Gardner: Eric, now that we have this ability to retrieve, gather, analyze, and now distribute, what comes next in terms of having these organizations work together? Do we have any indicators of what the results might be in the field? How can we measure the effectiveness at the endpoint -- that is to say, in these environments based on what you have been able to accomplish technically?

Fegraus: One of the nice things about the software that we built that can run in the various cloud environments, is that it can also be connected. For example, if we start putting these solutions in a particular continent, and there are countries that are doing this next to each other, there are not going to be silos that will be unable to share an aggregated level of data across each other so that we can get a holistic picture of what's happening.

So that was very important when we started going down this process, because one of the big inhibitors for growth within the environmental sciences is that there are these traditional silos of data that people in organizations keep and sit on and essentially don't share. That was a very important driver for us as we were going down this path of building software.

Gardner: Jorge, what comes next in terms of technology. Are the scale issues something you need to hurdle to get across? Are there analytics issues? What's the next requirements phase that you would like to work through technically to make this even more impactful?

Ahumada: As we scale up in size and  start  having more granularity in the countries where we work, the challenge is going to be keeping these systems responsive and information coming. Right now, one of the big limitations is the analytics. We do have analytics running at top speeds, but once we started talking about countries, we're going to have an the order of many more species and many more protected areas to monitor.
This is something that the industry is starting to move forward on in terms of incorporating more of the power of the hardware into the analytics, rather than just the storage and the management of data.

This is something that the industry is starting to move forward on in terms of incorporating more of the power of the hardware into the analytics, rather than just the storage and the management of data. We're looking forward to keep working with our technology partners, and in particular HP, to help them guide this process. As a case study, we're very well-positioned for that, because we already have that challenge.

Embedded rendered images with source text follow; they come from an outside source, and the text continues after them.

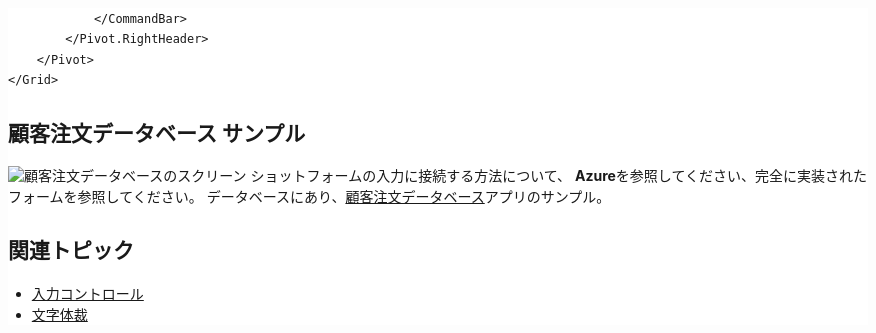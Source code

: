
 ```xaml
            </CommandBar>
        </Pivot.RightHeader>
    </Pivot>
</Grid>
```

## <a name="customer-orders-database-sample"></a>顧客注文データベース サンプル
![顧客注文データベースのスクリーン ショット](images/customerorderform.png)フォームの入力に接続する方法について、 **Azure**を参照してください、完全に実装されたフォームを参照してください。 データベースにあり、[顧客注文データベース](https://github.com/Microsoft/Windows-appsample-customers-orders-database)アプリのサンプル。

## <a name="related-topics"></a>関連トピック
- [入力コントロール](controls-and-events-intro.md)
- [文字体裁](../style/typography.md)
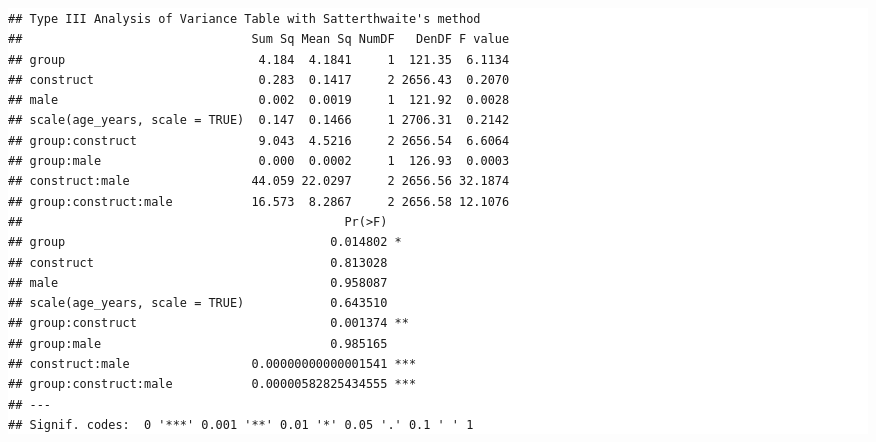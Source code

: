     ## Type III Analysis of Variance Table with Satterthwaite's method
    ##                                Sum Sq Mean Sq NumDF   DenDF F value
    ## group                           4.184  4.1841     1  121.35  6.1134
    ## construct                       0.283  0.1417     2 2656.43  0.2070
    ## male                            0.002  0.0019     1  121.92  0.0028
    ## scale(age_years, scale = TRUE)  0.147  0.1466     1 2706.31  0.2142
    ## group:construct                 9.043  4.5216     2 2656.54  6.6064
    ## group:male                      0.000  0.0002     1  126.93  0.0003
    ## construct:male                 44.059 22.0297     2 2656.56 32.1874
    ## group:construct:male           16.573  8.2867     2 2656.58 12.1076
    ##                                             Pr(>F)    
    ## group                                     0.014802 *  
    ## construct                                 0.813028    
    ## male                                      0.958087    
    ## scale(age_years, scale = TRUE)            0.643510    
    ## group:construct                           0.001374 ** 
    ## group:male                                0.985165    
    ## construct:male                 0.00000000000001541 ***
    ## group:construct:male           0.00000582825434555 ***
    ## ---
    ## Signif. codes:  0 '***' 0.001 '**' 0.01 '*' 0.05 '.' 0.1 ' ' 1
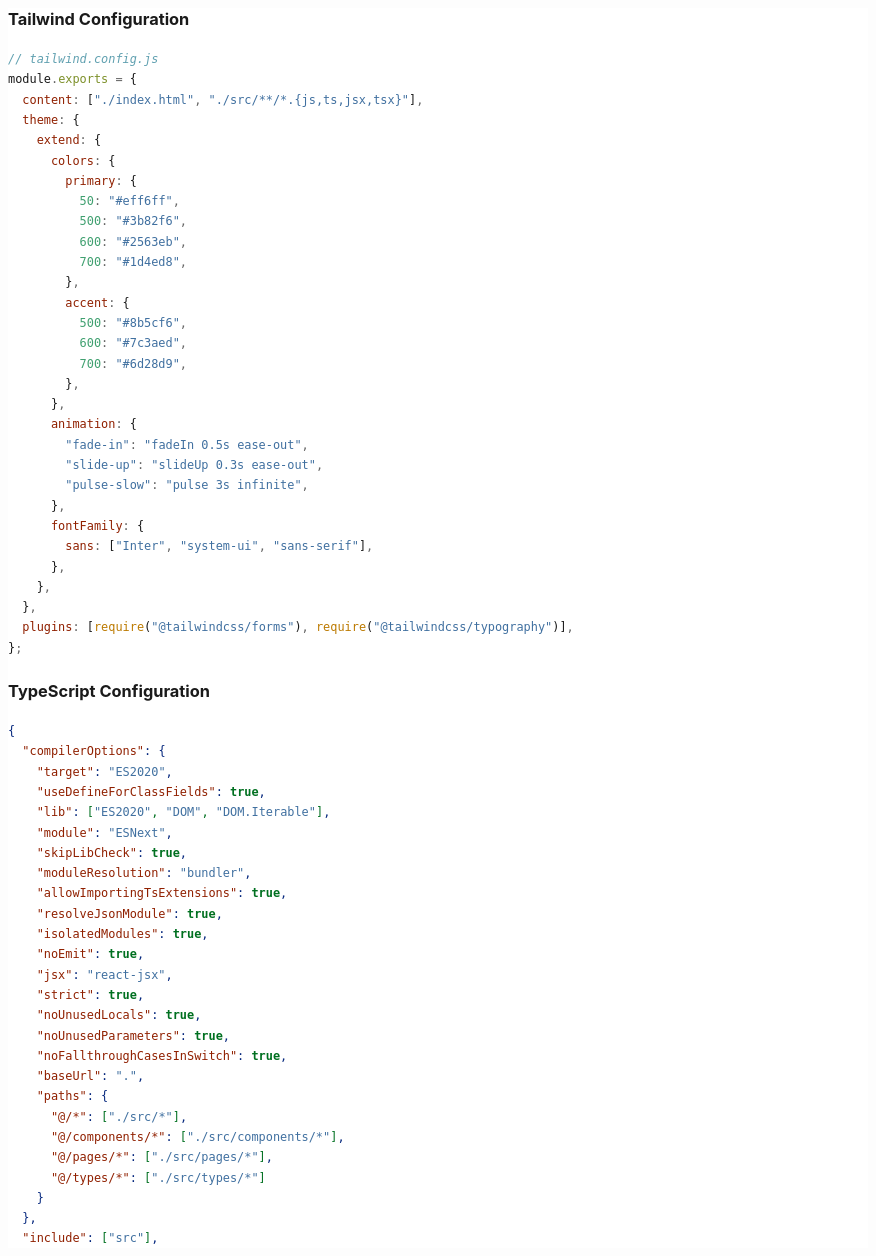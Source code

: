 ### **Tailwind Configuration**

```javascript
// tailwind.config.js
module.exports = {
  content: ["./index.html", "./src/**/*.{js,ts,jsx,tsx}"],
  theme: {
    extend: {
      colors: {
        primary: {
          50: "#eff6ff",
          500: "#3b82f6",
          600: "#2563eb",
          700: "#1d4ed8",
        },
        accent: {
          500: "#8b5cf6",
          600: "#7c3aed",
          700: "#6d28d9",
        },
      },
      animation: {
        "fade-in": "fadeIn 0.5s ease-out",
        "slide-up": "slideUp 0.3s ease-out",
        "pulse-slow": "pulse 3s infinite",
      },
      fontFamily: {
        sans: ["Inter", "system-ui", "sans-serif"],
      },
    },
  },
  plugins: [require("@tailwindcss/forms"), require("@tailwindcss/typography")],
};
```

### **TypeScript Configuration**

```json
{
  "compilerOptions": {
    "target": "ES2020",
    "useDefineForClassFields": true,
    "lib": ["ES2020", "DOM", "DOM.Iterable"],
    "module": "ESNext",
    "skipLibCheck": true,
    "moduleResolution": "bundler",
    "allowImportingTsExtensions": true,
    "resolveJsonModule": true,
    "isolatedModules": true,
    "noEmit": true,
    "jsx": "react-jsx",
    "strict": true,
    "noUnusedLocals": true,
    "noUnusedParameters": true,
    "noFallthroughCasesInSwitch": true,
    "baseUrl": ".",
    "paths": {
      "@/*": ["./src/*"],
      "@/components/*": ["./src/components/*"],
      "@/pages/*": ["./src/pages/*"],
      "@/types/*": ["./src/types/*"]
    }
  },
  "include": ["src"],
```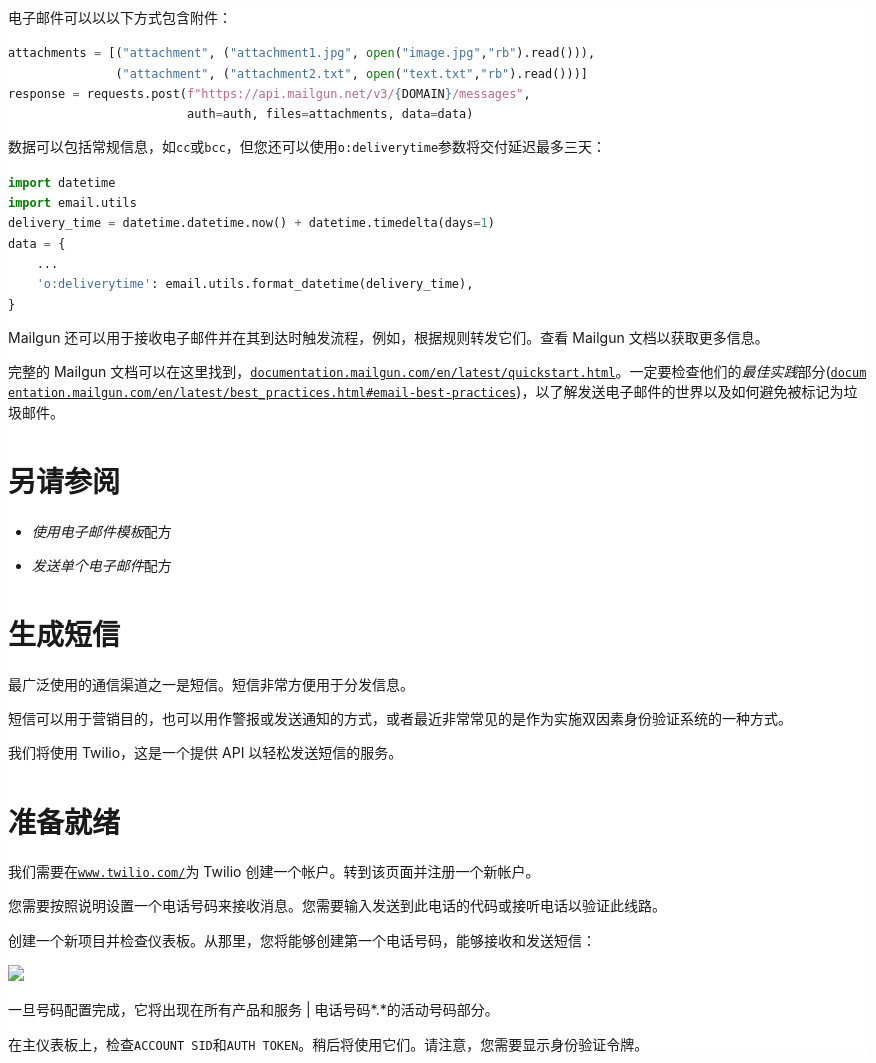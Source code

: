 电子邮件可以以以下方式包含附件：

```py
attachments = [("attachment", ("attachment1.jpg", open("image.jpg","rb").read())),
               ("attachment", ("attachment2.txt", open("text.txt","rb").read()))]
response = requests.post(f"https://api.mailgun.net/v3/{DOMAIN}/messages",
                         auth=auth, files=attachments, data=data)
```

数据可以包括常规信息，如`cc`或`bcc`，但您还可以使用`o:deliverytime`参数将交付延迟最多三天：

```py
import datetime
import email.utils
delivery_time = datetime.datetime.now() + datetime.timedelta(days=1)
data = {
    ...
    'o:deliverytime': email.utils.format_datetime(delivery_time),
}
```

Mailgun 还可以用于接收电子邮件并在其到达时触发流程，例如，根据规则转发它们。查看 Mailgun 文档以获取更多信息。

完整的 Mailgun 文档可以在这里找到，[`documentation.mailgun.com/en/latest/quickstart.html`](https://documentation.mailgun.com/en/latest/quickstart.html)。一定要检查他们的*最佳实践*部分([`documentation.mailgun.com/en/latest/best_practices.html#email-best-practices`](https://documentation.mailgun.com/en/latest/best_practices.html#email-best-practices))，以了解发送电子邮件的世界以及如何避免被标记为垃圾邮件。

# 另请参阅

+   *使用电子邮件模板*配方

+   *发送单个电子邮件*配方

# 生成短信

最广泛使用的通信渠道之一是短信。短信非常方便用于分发信息。

短信可以用于营销目的，也可以用作警报或发送通知的方式，或者最近非常常见的是作为实施双因素身份验证系统的一种方式。

我们将使用 Twilio，这是一个提供 API 以轻松发送短信的服务。

# 准备就绪

我们需要在[`www.twilio.com/`](https://www.twilio.com/)为 Twilio 创建一个帐户。转到该页面并注册一个新帐户。

您需要按照说明设置一个电话号码来接收消息。您需要输入发送到此电话的代码或接听电话以验证此线路。

创建一个新项目并检查仪表板。从那里，您将能够创建第一个电话号码，能够接收和发送短信：

![](img/93858574-0d63-4bac-b762-e8e0f5435059.png)

一旦号码配置完成，它将出现在所有产品和服务 | 电话号码*.*的活动号码部分。

在主仪表板上，检查`ACCOUNT SID`和`AUTH TOKEN`。稍后将使用它们。请注意，您需要显示身份验证令牌。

Gardner: Also it appears to me that you are a harbinger, a bellwether, for the Internet of Things (IoT). Much of your data is coming from monitoring, sensors, devices, and cameras. It's in the form of images and raw data. Any thoughts about what others who are thinking about the impact of the IoT should consider, now that you have been there?

Fegraus: When we talk about big data, we're talking about data collected from phones, cars, and human devices. Humans are delivering the data. But here we have a different problem. We're talking about nature delivering the data and we don't have that infrastructure in places like Uganda, Zimbabwe, or Brazil.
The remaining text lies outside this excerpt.